DARWIN’S WORDS, “It is not the strongest of the species that survives, nor the most intelligent, but the one most responsive to change,” are highly relevant for today’s business climate. Thriving in today’s complex, dynamic and turbulent marketplace will require new adaptive approaches.
Ever wondered why some organizations embrace change, making it through tough times, while others fail? The answer lies in their resiliency.
A resilient organization is one that can effectively innovate, adapt and perform in the face of adversity (not just in good times). Resilient organizations often bounce back even stronger when stressed versus being flattened by their own inability to change.
Adaptive and resilient organizations have several characteristics in common:
- Clear, unrelenting focus around purpose and goals.
- Flexibility and openness to new approaches, roles and ways of getting work done.
- A climate of learning, creativity and a proactive approach to finding opportunities to improve (even when stressed).
- Trust, cooperation and open communication.
- Senior leaders open to employees’ input and influence.
In contrast, rigid, bureaucratic organizations with choking politics, “red tape” and a control-oriented leadership mentality will often fail to adapt effectively when faced with hardships. In general, the greater the bureaucracy, the greater the difficulty responding to challenges, like trying to turn the Titanic around to miss the iceberg. Rigid bureaucracy is frequently the biggest impediment to agility. Words like, “It’s always been done this way,” or, “not in my job description” can stop needed responsiveness and innovation in its tracks.
Leadership is key to improving any organization’s resiliency. Though creating a resilient organization won’t happen overnight, here are some guidelines:
- Don’t lose sight of core competencies. Address these questions: What are the business/team “strengths” and strategic advantages? What is working in your favor that you can build on? How can the team leverage the fundamentals that make your team and business strong?
- Examine work processes and the “big picture” to encourage responsiveness in the face of changing conditions. How and where does communication flow (or not)? Are there bottlenecks? What does it take to get a decision? Is there duplication? Are we burdening people with too much information or checkoffs? Focus on simplifying and “clearing the path.”
- Empower those on the “front line” to do the right thing for customers (they are a valuable asset in these troubled times) and the business. Experienced, motivated employees can make it happen as long as the business hasn’t burdened them with onerous approval processes or red tape that gets in their way. A responsibility of management is to make sure employees have the information and materials they need (in a timely manner) to do their jobs.
- Nurture and sustain a workplace culture that supports agility. Being able to seize opportunities and adapt quickly in this uncertain economy may mean the difference between success or failure. Not being able to change course quickly was the end of the Titanic.
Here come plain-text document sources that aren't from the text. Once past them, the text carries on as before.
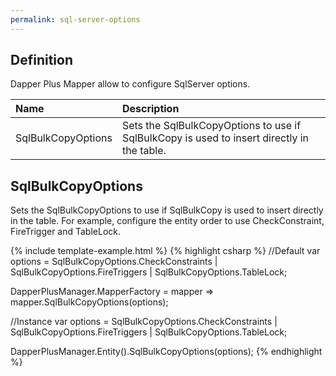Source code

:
 ```yaml
---
permalink: sql-server-options
---
```


## Definition

Dapper Plus Mapper allow to configure SqlServer options.

| Name	   | Description |
| :--------| :-----------|
|SqlBulkCopyOptions	|Sets the SqlBulkCopyOptions to use if SqlBulkCopy is used to insert directly in the table.|

## SqlBulkCopyOptions

Sets the SqlBulkCopyOptions to use if SqlBulkCopy is used to insert directly in the table. For example, configure the entity order to use CheckConstraint, FireTrigger and TableLock.

{% include template-example.html %} 
{% highlight csharp %}
//Default
var options = SqlBulkCopyOptions.CheckConstraints |
              SqlBulkCopyOptions.FireTriggers |
              SqlBulkCopyOptions.TableLock;

DapperPlusManager.MapperFactory = mapper => mapper.SqlBulkCopyOptions(options);

//Instance
var options = SqlBulkCopyOptions.CheckConstraints |
              SqlBulkCopyOptions.FireTriggers |
              SqlBulkCopyOptions.TableLock;

DapperPlusManager.Entity<Order>().SqlBulkCopyOptions(options);
{% endhighlight %}
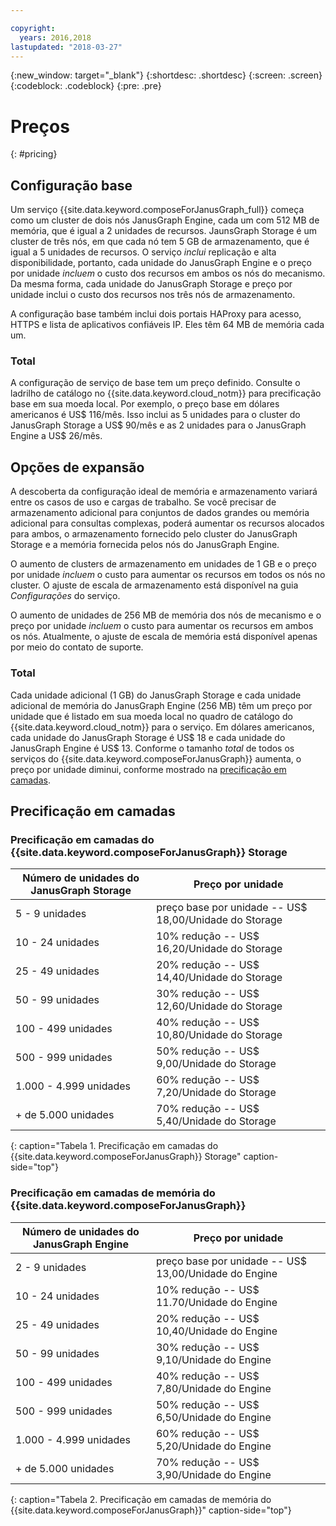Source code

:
 ```yaml
---

copyright:
  years: 2016,2018
lastupdated: "2018-03-27"
---
```


{:new_window: target="_blank"}
{:shortdesc: .shortdesc}
{:screen: .screen}
{:codeblock: .codeblock}
{:pre: .pre}

# Preços
{: #pricing}

## Configuração base
Um serviço {{site.data.keyword.composeForJanusGraph_full}} começa como um cluster de dois nós JanusGraph Engine, cada um com 512 MB de memória, que é igual a 2 unidades de recursos. JaunsGraph Storage é um cluster de três nós, em que cada nó tem 5 GB de armazenamento, que é igual a 5 unidades de recursos. O serviço _inclui_ replicação e alta disponibilidade, portanto, cada unidade do JanusGraph Engine e o preço por unidade _incluem_ o custo dos recursos em ambos os nós do mecanismo. Da mesma forma, cada unidade do JanusGraph Storage e preço por unidade inclui o custo dos recursos nos três nós de armazenamento.

A configuração base também inclui dois portais HAProxy para acesso, HTTPS e lista de aplicativos confiáveis IP. Eles têm 64 MB de memória cada um.

### Total
A configuração de serviço de base tem um preço definido. Consulte o ladrilho de catálogo no {{site.data.keyword.cloud_notm}} para precificação base em sua moeda local. Por exemplo, o preço base em dólares americanos é US$ 116/mês. Isso inclui as 5 unidades para o cluster do JanusGraph Storage a US$ 90/mês e as 2 unidades para o JanusGraph Engine a US$ 26/mês.


## Opções de expansão
A descoberta da configuração ideal de memória e armazenamento variará entre os casos de uso e cargas de trabalho. Se você precisar de armazenamento adicional para conjuntos de dados grandes ou memória adicional para consultas complexas, poderá aumentar os recursos alocados para ambos, o armazenamento fornecido pelo cluster do JanusGraph Storage e a memória fornecida pelos nós do JanusGraph Engine. 

O aumento de clusters de armazenamento em unidades de 1 GB e o preço por unidade _incluem_ o custo para aumentar os recursos em todos os nós no cluster. O ajuste de escala de armazenamento está disponível na guia _Configurações_ do serviço.
 
O aumento de unidades de 256 MB de memória dos nós de mecanismo e o preço por unidade _incluem_ o custo para aumentar os recursos em ambos os nós. Atualmente, o ajuste de escala de memória está disponível apenas por meio do contato de suporte.

### Total
Cada unidade adicional (1 GB) do JanusGraph Storage e cada unidade adicional de memória do JanusGraph Engine (256 MB) têm um preço por unidade que é listado em sua moeda local no quadro de catálogo do {{site.data.keyword.cloud_notm}} para o serviço. Em dólares americanos, cada unidade do JanusGraph Storage é US$ 18 e cada unidade do JanusGraph Engine é US$ 13. Conforme o tamanho _total_ de todos os serviços do {{site.data.keyword.composeForJanusGraph}} aumenta, o preço por unidade diminui, conforme mostrado na [precificação em camadas](#tiered-pricing).

## Precificação em camadas

### Precificação em camadas do {{site.data.keyword.composeForJanusGraph}} Storage

Número de unidades do JanusGraph Storage|Preço por unidade
----------|-----------
5 - 9 unidades|preço base por unidade -- US$ 18,00/Unidade do Storage
10 - 24 unidades|10% redução -- US$ 16,20/Unidade do Storage
25 - 49 unidades|20% redução -- US$ 14,40/Unidade do Storage
50 - 99 unidades|30% redução -- US$ 12,60/Unidade do Storage
100 - 499 unidades|40% redução -- US$ 10,80/Unidade do Storage
500 - 999 unidades|50% redução -- US$ 9,00/Unidade do Storage
1.000 - 4.999 unidades|60% redução -- US$ 7,20/Unidade do Storage
+ de 5.000 unidades|70% redução -- US$ 5,40/Unidade do Storage
{: caption="Tabela 1. Precificação em camadas do {{site.data.keyword.composeForJanusGraph}} Storage" caption-side="top"}

### Precificação em camadas de memória do {{site.data.keyword.composeForJanusGraph}}

Número de unidades do JanusGraph Engine|Preço por unidade
----------|-----------
2 - 9 unidades|preço base por unidade -- US$ 13,00/Unidade do Engine
10 - 24 unidades|10% redução -- US$ 11.70/Unidade do Engine
25 - 49 unidades|20% redução -- US$ 10,40/Unidade do Engine
50 - 99 unidades|30% redução -- US$ 9,10/Unidade do Engine
100 - 499 unidades|40% redução -- US$ 7,80/Unidade do Engine
500 - 999 unidades|50% redução -- US$ 6,50/Unidade do Engine
1.000 - 4.999 unidades|60% redução -- US$ 5,20/Unidade do Engine
+ de 5.000 unidades|70% redução -- US$ 3,90/Unidade do Engine
{: caption="Tabela 2. Precificação em camadas de memória do {{site.data.keyword.composeForJanusGraph}}" caption-side="top"}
Reward risk takers, out-of-the-box thinkers and those who “get it done.” Be on the lookout for analysis paralysis.
- Hire for adaptability so you can redirect roles if necessary. Re-examine work that employees are doing while identifying their strengths and skills. Is it work that still makes sense? This may require employees to cross train, share resources or assume other duties as required.
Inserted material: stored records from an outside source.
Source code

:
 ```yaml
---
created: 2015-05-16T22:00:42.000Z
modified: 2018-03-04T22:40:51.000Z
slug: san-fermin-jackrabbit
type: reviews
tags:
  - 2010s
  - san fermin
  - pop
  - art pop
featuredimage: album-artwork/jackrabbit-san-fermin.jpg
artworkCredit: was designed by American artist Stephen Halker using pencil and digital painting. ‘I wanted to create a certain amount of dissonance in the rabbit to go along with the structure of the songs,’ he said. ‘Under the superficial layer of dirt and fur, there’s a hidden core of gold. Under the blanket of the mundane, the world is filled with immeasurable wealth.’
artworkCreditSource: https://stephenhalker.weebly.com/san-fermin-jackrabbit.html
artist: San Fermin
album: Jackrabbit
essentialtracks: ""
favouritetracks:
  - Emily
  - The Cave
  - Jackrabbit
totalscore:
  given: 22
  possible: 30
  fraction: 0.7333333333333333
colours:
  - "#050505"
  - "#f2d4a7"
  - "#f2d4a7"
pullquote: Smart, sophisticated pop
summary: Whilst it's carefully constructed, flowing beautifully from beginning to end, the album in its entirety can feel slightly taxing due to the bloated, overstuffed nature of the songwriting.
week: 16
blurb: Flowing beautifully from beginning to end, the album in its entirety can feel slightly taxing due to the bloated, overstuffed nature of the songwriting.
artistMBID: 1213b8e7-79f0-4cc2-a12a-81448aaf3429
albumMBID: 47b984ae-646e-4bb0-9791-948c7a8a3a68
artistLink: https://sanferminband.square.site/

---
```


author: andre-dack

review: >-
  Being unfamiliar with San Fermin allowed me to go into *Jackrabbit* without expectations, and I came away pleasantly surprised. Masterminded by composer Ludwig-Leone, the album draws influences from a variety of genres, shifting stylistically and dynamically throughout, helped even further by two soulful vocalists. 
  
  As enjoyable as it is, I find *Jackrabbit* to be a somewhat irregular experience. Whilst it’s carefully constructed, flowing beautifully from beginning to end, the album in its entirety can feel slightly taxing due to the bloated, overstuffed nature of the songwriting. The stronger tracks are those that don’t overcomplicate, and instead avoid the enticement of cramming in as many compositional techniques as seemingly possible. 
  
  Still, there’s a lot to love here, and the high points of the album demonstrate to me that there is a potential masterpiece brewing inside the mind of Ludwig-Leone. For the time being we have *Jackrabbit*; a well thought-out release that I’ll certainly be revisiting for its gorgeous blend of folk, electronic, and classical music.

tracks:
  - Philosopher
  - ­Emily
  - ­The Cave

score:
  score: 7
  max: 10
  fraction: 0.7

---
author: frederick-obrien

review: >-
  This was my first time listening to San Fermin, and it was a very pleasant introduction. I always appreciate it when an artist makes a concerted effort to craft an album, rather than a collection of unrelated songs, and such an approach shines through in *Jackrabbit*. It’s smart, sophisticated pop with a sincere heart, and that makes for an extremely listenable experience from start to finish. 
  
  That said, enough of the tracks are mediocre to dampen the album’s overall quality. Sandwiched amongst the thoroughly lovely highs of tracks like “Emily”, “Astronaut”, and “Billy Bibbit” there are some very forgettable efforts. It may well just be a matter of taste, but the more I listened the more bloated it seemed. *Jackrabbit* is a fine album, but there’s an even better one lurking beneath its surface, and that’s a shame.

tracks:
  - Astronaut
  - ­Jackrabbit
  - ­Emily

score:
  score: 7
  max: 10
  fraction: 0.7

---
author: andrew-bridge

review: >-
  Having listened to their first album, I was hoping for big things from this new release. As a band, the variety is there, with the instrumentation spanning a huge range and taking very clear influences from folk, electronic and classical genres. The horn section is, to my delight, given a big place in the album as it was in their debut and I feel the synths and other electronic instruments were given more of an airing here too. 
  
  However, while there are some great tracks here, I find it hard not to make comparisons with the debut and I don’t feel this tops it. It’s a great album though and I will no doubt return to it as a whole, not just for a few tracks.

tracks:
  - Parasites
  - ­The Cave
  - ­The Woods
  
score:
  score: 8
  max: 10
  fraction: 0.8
- Foster organizational learning. Treat errors as learning opportunities. It’s OK to be wrong and change course as long as we learn from the past to create a preferred future. Don’t expect things to work perfectly when innovating (studies show it often takes a second or third try for the best solution).
- Nurture and sustain creativity. Poorly managed brainstorming stifles creativity. Leaders often blow it by tainting the well, offering their own ideas first. Make it safe for people to offer ideas in an open, nonjudgmental atmosphere. Encourage wild ideas. Don’t allow the naysayers to stymie or silence those with ideas.
- Establish outlets for people to process the stress of change. Wise leaders will respond with empathy and listening to understand the challenges and concerns of their people.